Yes, it's me! Mark Steyn of that ilk - back in the saddle for another hour of questions from Steyn Clubbers around the planet.
~THOUGHT FOR THE DAY - from Marco Rubio, of all people:
Just listen to what Rubio told the Senate. America, he said, won the Cold War 30 years ago, but promptly succumbed to triumphalism. We sought to retain our superpower status through open immigration, free trade, and foreign intervention. The results? A border crisis, deindustrialization, endless wars, and a rising China.
"The postwar global order is not just obsolete," Rubio said. "It is now a weapon being used against us." Under President Trump, Rubio continued, U.S. foreign policy will prioritize the national interest.
Imagine that. One might object that this précis doesn't go far enough. It's more than, for example, "deindustrialisation"; it's the reduction of the United States to a cheap service economy: China gets to make everything and the American people get to be "Walmart greeters" in the store that sells it to them. But such analysis represents quite the transformation from the Rubio of two election cycles ago, the chap who was running soft-focus ads on the need for "a second American century" when the majority of my North Country neighbours were willing to settle for the remainder of their life expectancy being marginally less crap than the political class had spent the last quarter-century making it.
But, to keep it in Rubio 2016 terms, one might say, rather, that the over-long twentieth century is finally drawing to a close, for Americans and Europeans alike.
Across the pond, they're also beginning to get that it's over. From the former chairman of The Spectator and my predecessor in the GB News 8pm slot, Andrew Neil:
The Atlantic Alliance which has served us so well for almost 80 years is all but over. We are at a geopolitical watershed. What should Britain and Europe do next? https://t.co/UqrD52iray
— Andrew Neil (@afneil) February 25, 2025
Given the state of - call it what you will - Europe, Christendom, the west in 2025, I wouldn't say it had "served us so well". Yet, even so, the most pressing question is: what comes next?
For our Australian readers, I have some big-pictures thoughts of my own in the new issue of Quadrant:
How the West Was Lost
Happy to take your thoughts on that and related matters today. Whether or not you're a member of The Mark Steyn Club, you can listen to our show live as it happens wherever you chance to be on this turbulent earth: Club membership is required only to ask a question. We love to hear from brand new members, and especially appreciate those who are having such a great time round these parts that they've signed up a chum for a Steyn Club Gift Membership. Among the additions to our ranks in recent days are newbies from around the globe - from Surrey to Surrey Hills, Vancouver to Virginia, Auckland to Anaheim. If you've joined this week either for a full year or a see-how-it-goes experimental quarter, do shoot me a head-scratcher for today's show.

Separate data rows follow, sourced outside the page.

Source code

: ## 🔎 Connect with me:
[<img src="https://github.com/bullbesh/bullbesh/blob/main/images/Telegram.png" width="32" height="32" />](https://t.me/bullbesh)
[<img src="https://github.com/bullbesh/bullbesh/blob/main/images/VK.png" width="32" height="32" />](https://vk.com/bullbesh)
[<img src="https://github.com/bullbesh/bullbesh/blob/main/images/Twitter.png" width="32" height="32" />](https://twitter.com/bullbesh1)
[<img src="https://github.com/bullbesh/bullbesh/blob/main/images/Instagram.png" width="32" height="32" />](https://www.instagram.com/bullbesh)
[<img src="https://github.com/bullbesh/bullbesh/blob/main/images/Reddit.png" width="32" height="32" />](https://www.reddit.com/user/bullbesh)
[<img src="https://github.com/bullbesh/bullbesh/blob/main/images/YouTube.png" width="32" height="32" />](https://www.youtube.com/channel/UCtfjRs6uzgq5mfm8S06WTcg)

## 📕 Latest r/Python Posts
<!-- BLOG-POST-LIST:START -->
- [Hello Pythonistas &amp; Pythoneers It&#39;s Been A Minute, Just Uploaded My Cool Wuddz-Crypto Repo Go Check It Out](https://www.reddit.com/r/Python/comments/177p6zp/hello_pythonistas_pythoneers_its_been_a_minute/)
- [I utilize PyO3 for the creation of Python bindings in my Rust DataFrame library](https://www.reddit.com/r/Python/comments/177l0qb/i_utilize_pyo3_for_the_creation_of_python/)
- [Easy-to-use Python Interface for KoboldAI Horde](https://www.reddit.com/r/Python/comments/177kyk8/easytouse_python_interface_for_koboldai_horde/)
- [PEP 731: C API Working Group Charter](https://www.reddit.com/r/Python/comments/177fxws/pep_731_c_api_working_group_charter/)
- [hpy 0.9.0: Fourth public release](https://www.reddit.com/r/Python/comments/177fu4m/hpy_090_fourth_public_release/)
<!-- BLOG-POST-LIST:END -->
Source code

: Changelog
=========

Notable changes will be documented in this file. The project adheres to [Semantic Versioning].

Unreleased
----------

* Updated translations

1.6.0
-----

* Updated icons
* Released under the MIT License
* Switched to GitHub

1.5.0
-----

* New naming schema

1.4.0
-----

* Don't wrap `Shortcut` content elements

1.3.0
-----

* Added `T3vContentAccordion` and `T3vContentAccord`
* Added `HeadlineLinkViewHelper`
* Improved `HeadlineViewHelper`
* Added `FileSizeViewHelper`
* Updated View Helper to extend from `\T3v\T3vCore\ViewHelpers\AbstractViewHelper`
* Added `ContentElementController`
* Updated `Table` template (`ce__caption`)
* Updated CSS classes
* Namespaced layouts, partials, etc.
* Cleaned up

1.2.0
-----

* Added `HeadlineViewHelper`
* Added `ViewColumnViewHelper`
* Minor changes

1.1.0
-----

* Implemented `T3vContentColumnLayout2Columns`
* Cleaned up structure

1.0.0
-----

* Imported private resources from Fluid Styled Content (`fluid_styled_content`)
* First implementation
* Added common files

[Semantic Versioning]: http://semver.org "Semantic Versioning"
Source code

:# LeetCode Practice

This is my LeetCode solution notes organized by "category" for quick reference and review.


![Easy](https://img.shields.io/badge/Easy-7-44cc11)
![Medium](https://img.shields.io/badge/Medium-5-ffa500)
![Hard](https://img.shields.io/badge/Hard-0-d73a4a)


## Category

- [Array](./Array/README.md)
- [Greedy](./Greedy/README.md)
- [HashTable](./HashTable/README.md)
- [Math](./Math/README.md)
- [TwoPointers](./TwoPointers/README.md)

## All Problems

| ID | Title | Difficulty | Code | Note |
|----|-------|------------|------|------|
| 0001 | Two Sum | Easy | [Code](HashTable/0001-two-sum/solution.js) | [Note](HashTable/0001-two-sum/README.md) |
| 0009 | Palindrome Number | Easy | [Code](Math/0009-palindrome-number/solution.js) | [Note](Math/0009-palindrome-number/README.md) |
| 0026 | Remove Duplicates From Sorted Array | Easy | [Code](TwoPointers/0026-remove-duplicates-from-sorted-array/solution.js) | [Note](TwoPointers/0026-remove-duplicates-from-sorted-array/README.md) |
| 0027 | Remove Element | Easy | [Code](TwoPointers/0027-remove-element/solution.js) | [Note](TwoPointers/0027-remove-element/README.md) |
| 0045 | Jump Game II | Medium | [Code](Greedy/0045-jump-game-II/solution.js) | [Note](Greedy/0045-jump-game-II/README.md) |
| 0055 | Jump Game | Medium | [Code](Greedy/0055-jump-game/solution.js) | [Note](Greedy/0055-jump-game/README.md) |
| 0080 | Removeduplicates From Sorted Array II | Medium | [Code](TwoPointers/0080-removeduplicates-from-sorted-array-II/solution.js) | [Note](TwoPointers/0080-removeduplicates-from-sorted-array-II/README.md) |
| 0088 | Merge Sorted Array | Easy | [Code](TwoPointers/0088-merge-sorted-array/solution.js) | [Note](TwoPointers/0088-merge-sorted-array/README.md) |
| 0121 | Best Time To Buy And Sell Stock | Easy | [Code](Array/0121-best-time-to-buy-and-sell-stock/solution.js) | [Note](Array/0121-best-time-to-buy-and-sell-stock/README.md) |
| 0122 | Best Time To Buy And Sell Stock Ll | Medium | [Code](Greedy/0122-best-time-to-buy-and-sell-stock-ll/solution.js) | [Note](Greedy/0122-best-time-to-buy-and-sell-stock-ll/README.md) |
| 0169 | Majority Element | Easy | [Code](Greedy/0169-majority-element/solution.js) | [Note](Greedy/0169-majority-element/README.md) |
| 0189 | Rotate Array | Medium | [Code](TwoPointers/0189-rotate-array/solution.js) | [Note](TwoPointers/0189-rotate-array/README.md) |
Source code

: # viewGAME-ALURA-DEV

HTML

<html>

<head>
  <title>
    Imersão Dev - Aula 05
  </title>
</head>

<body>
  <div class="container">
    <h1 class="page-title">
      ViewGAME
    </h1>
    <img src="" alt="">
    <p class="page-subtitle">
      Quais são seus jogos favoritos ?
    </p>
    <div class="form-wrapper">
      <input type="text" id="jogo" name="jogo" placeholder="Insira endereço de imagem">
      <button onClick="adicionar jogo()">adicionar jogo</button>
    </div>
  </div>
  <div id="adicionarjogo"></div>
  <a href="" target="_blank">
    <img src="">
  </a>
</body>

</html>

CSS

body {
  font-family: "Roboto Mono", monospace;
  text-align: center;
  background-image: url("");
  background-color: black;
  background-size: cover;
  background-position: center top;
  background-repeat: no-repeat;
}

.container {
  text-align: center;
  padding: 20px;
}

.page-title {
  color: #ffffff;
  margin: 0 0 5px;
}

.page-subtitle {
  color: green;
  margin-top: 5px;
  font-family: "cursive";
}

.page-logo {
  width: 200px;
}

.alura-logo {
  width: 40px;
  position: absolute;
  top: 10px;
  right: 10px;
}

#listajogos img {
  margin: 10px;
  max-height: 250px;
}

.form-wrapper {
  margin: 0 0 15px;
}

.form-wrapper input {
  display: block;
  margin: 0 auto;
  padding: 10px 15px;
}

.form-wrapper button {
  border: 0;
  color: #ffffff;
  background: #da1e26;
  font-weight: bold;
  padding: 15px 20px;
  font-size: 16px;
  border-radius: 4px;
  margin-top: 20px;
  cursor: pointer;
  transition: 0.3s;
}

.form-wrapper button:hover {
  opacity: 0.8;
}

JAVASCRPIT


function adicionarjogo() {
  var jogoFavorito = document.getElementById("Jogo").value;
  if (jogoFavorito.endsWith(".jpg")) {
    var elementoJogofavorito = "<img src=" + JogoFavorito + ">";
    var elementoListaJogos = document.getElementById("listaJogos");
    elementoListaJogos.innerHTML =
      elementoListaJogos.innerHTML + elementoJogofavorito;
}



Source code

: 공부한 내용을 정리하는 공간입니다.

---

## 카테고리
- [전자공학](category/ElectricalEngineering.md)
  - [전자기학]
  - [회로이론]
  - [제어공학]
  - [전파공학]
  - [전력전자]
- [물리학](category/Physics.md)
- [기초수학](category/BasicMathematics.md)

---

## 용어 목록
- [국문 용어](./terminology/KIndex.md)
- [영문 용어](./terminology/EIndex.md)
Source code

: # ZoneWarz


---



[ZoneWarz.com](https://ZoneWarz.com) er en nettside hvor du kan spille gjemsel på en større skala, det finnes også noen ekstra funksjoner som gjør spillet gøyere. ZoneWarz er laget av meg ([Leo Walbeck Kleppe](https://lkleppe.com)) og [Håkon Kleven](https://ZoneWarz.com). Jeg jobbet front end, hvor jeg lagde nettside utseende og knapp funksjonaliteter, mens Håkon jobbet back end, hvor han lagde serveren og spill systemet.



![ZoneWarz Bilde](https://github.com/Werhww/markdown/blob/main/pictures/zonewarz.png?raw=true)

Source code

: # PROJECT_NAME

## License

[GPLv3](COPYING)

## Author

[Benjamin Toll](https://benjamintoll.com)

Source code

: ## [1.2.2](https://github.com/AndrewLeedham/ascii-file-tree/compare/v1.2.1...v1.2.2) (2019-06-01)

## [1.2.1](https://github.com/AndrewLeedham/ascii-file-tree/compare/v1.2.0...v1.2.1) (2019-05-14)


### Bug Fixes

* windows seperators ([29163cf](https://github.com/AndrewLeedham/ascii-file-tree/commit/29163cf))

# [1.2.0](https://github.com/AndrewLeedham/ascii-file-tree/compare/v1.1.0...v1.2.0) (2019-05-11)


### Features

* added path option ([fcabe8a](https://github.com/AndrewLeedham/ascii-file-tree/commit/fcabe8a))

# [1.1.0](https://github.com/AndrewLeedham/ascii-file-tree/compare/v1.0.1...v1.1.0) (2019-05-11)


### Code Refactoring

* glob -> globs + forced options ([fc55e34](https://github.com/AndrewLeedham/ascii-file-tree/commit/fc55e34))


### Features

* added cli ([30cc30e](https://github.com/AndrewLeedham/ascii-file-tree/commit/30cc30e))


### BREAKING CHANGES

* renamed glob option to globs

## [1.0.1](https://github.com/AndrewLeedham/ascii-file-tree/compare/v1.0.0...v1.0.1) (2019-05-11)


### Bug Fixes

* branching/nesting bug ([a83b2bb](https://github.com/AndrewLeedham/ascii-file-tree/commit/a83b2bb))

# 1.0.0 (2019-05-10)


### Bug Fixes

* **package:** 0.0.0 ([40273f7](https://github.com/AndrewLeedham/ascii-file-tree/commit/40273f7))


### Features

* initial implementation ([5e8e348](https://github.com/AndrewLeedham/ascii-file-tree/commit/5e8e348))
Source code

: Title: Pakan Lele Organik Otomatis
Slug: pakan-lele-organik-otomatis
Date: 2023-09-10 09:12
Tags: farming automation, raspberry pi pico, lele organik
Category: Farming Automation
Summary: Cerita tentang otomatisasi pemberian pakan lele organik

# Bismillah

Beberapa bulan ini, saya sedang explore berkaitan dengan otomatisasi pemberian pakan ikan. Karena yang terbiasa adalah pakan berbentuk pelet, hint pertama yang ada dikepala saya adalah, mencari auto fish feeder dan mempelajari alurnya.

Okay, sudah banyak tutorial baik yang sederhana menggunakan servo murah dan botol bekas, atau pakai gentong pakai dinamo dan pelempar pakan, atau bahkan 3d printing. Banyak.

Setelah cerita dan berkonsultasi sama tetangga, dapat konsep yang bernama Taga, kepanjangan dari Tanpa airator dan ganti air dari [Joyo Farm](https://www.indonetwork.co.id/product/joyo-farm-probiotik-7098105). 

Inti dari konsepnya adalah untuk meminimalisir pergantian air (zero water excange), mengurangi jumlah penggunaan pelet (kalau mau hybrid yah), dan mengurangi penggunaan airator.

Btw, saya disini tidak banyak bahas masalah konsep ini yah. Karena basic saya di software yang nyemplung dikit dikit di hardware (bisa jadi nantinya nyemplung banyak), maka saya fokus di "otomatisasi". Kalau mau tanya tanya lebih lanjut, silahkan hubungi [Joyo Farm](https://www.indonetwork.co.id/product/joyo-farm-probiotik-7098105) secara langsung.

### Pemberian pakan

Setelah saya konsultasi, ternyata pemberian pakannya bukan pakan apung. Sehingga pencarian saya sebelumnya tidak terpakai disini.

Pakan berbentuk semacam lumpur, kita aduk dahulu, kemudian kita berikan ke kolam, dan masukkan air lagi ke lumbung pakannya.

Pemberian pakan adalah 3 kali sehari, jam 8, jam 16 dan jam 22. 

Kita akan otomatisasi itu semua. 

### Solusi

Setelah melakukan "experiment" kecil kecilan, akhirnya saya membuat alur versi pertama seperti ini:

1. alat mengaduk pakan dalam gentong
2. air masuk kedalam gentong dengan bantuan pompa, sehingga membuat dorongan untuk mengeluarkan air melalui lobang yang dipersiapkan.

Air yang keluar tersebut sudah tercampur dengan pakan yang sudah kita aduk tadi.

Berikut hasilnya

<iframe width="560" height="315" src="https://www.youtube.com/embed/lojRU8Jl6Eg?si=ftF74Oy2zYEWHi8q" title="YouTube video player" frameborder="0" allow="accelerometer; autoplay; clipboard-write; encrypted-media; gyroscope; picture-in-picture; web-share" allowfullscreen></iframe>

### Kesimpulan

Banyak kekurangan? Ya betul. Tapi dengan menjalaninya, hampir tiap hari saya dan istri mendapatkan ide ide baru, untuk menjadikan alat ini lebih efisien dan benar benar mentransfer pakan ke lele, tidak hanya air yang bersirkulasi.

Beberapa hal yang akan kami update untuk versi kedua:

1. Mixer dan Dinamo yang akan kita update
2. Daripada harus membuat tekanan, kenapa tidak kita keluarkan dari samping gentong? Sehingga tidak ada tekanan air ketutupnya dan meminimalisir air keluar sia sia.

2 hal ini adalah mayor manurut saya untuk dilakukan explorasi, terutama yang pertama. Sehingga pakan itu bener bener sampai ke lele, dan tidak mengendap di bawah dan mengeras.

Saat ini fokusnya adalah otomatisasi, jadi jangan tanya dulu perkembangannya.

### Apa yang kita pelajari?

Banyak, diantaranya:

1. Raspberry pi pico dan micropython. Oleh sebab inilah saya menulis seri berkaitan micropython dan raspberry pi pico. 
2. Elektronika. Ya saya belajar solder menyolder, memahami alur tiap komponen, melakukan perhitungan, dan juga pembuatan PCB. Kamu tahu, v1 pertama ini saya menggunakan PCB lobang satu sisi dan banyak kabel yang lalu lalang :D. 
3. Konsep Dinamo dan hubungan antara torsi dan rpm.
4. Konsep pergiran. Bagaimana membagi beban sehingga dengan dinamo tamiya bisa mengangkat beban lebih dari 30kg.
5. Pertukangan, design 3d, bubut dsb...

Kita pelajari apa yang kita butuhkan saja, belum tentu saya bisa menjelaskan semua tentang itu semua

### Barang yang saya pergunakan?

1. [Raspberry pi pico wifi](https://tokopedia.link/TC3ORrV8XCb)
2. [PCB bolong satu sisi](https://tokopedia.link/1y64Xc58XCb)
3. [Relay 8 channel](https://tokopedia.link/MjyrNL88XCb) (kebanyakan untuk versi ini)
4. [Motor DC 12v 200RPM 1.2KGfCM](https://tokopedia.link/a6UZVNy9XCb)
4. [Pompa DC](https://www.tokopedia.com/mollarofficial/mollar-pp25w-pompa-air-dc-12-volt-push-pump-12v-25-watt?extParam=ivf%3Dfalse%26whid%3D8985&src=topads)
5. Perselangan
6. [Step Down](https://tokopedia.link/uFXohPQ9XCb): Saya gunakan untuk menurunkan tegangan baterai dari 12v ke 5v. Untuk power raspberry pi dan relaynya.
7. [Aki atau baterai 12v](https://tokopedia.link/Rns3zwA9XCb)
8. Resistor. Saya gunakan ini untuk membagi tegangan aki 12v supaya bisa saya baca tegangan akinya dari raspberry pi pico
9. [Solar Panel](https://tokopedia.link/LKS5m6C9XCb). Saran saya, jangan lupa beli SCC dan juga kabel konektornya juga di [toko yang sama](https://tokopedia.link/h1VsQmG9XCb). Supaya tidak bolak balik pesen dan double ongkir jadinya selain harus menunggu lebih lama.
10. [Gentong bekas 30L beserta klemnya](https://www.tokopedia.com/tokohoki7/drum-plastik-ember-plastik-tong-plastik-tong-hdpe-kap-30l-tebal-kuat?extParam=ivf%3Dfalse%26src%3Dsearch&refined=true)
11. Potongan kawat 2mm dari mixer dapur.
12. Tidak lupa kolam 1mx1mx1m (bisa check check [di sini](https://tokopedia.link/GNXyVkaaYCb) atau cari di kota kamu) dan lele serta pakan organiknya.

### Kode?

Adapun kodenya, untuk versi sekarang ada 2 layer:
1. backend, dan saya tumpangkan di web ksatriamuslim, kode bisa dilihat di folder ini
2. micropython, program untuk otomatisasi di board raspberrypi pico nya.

But, if you're not interested in joining, no worries, as they say in Oz: We seek no unwilling members - and as always the show is free to listen to, so we hope you'll want to tune in. So see you back here at 3pm North American Eastern - which is 8pm in London, 9pm in Paris, 10pm in Jerusalem,11pm in Moscow; half-past-eleven in Teheran; one-forty-five in Kathmandu; 4am in Singapore and Honkers (sorry about that); 7am in Sydney and Melbourne; 9am in Auckland, and an even more civilised hour for the kippers and kedgeree in His Majesty's Dominions eastward across the Pacific, where you're so far ahead I've probably already lost my appeal by now...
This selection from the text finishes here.